Posted by M. C. on January 19, 2023

The FBI admission that it uses the CIA and the NSA to spy for it came in the form of a 906-page FBI rulebook written during the Trump administration, disseminated to federal agents in 2021 and made known to Congress last week.

Needless to say, the CIA and the NSA cannot be pleased. The CIA charter prohibits its employees from engaging in domestic surveillance and law enforcement. Yet, we know the CIA is present physically or virtually in all of the 50 U.S. statehouses.

https://www.lewrockwell.com/2023/01/andrew-p-napolitano/the-fbi-and-personal-liberty/

By Andrew P. Napolitano

Among the lesser-known holes in the Constitution cut by the Patriot Act of 2001 was the destruction of the “wall” between federal law enforcement and federal spies. The wall was erected in the Foreign Intelligence Surveillance Act of 1978, which statutorily limited all federal domestic spying to that which was authorized by the Foreign Intelligence Surveillance Court.

The wall was intended to prevent law enforcement from accessing and using data gathered by America’s domestic spying agencies.

Those of us who monitor the government’s destruction of personal liberties have been warning for a generation that government spying is rampant in the U.S., and the feds regularly engage in it as part of law enforcement’s well-known antipathy to the Fourth Amendment. Last week, the FBI admitted as much.

Here is the backstory.

After President Richard Nixon resigned the presidency, Congress investigated his abuse of the FBI and CIA as domestic spying agencies. Some of the spying was on political dissenters and some on political opponents. None of it was lawful.

What is lawful spying?
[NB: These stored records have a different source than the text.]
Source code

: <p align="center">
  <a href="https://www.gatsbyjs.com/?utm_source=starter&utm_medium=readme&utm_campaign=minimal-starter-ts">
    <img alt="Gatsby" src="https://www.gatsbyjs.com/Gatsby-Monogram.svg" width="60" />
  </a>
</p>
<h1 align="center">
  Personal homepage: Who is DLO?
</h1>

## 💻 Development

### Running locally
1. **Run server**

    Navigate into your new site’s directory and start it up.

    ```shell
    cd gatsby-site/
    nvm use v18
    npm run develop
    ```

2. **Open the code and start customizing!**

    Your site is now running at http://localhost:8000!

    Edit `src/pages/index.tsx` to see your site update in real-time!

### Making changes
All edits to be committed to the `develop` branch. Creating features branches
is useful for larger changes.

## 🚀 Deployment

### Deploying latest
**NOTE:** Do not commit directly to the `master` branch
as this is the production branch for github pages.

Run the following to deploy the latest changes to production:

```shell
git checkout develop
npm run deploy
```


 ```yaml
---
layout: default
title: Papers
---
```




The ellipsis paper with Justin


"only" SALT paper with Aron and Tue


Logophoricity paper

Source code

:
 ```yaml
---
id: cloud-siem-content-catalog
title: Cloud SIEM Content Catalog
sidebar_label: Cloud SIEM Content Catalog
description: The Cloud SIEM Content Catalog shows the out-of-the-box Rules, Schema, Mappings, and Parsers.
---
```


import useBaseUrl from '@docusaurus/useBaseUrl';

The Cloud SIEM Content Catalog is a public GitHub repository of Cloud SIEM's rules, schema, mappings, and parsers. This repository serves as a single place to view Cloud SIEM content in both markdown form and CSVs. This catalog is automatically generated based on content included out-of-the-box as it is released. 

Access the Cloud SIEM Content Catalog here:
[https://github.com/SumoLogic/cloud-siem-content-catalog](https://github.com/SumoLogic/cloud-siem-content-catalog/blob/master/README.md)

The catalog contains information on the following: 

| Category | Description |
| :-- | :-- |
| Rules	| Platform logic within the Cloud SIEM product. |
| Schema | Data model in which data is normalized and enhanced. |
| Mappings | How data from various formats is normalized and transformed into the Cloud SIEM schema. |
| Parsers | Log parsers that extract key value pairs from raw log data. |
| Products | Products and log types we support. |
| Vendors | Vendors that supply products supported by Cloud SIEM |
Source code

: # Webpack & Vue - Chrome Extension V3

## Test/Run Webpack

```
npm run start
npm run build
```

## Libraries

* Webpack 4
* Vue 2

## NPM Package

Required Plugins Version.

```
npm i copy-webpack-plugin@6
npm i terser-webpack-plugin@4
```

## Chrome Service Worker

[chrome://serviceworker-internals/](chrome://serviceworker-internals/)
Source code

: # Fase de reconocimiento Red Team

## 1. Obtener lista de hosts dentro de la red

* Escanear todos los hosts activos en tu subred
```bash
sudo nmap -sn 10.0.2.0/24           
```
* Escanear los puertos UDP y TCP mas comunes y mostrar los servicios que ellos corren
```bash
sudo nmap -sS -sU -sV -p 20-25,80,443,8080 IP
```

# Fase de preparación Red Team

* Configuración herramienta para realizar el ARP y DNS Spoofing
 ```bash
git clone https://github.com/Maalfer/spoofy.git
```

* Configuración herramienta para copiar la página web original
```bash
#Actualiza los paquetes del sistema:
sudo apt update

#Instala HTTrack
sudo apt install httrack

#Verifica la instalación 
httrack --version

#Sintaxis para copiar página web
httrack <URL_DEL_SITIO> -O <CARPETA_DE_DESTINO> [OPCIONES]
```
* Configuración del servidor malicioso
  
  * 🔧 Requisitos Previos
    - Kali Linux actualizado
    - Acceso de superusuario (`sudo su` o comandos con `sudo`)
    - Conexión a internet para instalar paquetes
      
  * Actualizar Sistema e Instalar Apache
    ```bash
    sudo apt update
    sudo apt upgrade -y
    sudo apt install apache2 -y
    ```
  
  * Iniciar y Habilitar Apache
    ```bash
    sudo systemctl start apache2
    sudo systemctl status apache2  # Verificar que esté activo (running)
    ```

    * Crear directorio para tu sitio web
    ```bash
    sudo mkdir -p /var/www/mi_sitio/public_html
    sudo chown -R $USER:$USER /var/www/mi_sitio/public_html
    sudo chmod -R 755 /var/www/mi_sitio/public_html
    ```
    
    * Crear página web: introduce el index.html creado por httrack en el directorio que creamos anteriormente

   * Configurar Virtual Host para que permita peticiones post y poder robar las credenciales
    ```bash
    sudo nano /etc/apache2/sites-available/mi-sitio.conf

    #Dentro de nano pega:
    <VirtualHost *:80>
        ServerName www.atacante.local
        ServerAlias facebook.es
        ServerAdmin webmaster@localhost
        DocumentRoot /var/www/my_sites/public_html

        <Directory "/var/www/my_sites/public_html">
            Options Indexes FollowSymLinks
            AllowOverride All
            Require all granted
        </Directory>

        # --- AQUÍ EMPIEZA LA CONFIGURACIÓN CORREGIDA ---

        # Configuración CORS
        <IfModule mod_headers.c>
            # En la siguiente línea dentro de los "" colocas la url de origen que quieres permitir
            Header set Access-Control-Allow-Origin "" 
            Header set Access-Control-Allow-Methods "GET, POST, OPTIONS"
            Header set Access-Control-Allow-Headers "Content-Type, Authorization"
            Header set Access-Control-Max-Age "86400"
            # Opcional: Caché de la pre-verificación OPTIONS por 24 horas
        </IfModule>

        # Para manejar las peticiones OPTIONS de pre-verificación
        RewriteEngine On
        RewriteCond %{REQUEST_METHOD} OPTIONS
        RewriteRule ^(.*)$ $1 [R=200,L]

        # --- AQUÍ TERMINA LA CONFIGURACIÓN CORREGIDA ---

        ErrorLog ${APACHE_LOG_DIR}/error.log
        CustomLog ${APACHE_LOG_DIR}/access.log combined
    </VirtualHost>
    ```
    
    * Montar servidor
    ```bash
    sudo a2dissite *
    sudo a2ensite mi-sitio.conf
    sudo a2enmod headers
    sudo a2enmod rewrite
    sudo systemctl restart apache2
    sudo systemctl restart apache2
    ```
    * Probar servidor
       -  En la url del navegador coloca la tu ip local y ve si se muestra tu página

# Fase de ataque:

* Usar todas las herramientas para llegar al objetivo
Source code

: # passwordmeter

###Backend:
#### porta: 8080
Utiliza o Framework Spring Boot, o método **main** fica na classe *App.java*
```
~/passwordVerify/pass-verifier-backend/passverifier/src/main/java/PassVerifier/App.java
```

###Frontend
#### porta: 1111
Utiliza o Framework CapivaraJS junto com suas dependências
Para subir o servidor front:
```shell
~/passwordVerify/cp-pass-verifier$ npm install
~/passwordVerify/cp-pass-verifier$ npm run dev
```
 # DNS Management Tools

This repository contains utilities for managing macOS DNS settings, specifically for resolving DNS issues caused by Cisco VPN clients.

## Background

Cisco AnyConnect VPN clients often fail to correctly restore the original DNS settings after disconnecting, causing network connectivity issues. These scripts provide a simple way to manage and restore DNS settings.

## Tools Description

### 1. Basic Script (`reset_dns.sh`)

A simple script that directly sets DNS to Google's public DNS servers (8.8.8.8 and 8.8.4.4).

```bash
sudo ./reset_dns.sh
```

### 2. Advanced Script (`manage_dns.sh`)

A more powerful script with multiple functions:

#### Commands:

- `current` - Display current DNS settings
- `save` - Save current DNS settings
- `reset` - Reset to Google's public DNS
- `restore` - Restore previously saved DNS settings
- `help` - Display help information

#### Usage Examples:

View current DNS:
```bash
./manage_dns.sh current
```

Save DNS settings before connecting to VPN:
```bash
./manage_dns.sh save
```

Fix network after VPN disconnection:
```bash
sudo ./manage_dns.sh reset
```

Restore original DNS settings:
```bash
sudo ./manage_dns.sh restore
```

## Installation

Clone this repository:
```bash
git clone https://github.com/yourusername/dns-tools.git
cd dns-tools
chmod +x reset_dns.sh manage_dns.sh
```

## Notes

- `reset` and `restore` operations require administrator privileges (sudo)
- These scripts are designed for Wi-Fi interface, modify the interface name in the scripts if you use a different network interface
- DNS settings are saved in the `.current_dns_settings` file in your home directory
The modern Supreme Court has made it clear that domestic spying is a “search” and the acquisition of data from a search is a “seizure” within the meaning of the Fourth Amendment. That amendment requires a warrant issued by a judge based on probable cause of crime presented under oath to the judge for a search or seizure to be lawful. The amendment also requires that all search warrants specifically describe the place to be searched and the person or thing to be seized.

The language in the Fourth Amendment is the most precise in the Constitution because of the colonial disgust with British general warrants. A general warrant was issued to British agents by a secret court in London. General warrants did not require probable cause, only “governmental needs.” That, of course, was no standard whatsoever, as whatever the government wants it will claim that it needs.

General warrants, as well, did not specify what was to be searched or seized. Rather, they authorized government agents to search wherever they wished and to seize whatever they found; stated differently, to engage in fishing expeditions.

When Congress learned of Nixon’s excesses, it enacted FISA, which required that all domestic spying be authorized by the new and secret FISA Court. Congress then lowered the probable cause of crime standard for the FISA Court to probable cause of being a foreign agent, and it permitted the FISA Court to issue general warrants.

How can Congress, which is itself a creature of the Constitution, change standards established by the Constitution? Answer: It cannot legally or constitutionally do so. But it did so nevertheless.

Yet, the FISA compromise that was engineered in order to attract congressional votes was the wall. The wall consisted of regulatory language reflecting that whatever data was acquired from surveillance conducted pursuant to a FISA warrant could not be shared with law enforcement.

So, if a janitor in the Russian embassy was really a KGB agent who was distributing illegal drugs as lures to get Americans to spy for him, and all this was learned via a FISA warrant that authorized listening to phone calls from the embassy, the telephonic evidence of his drug dealing could not be given to the FBI.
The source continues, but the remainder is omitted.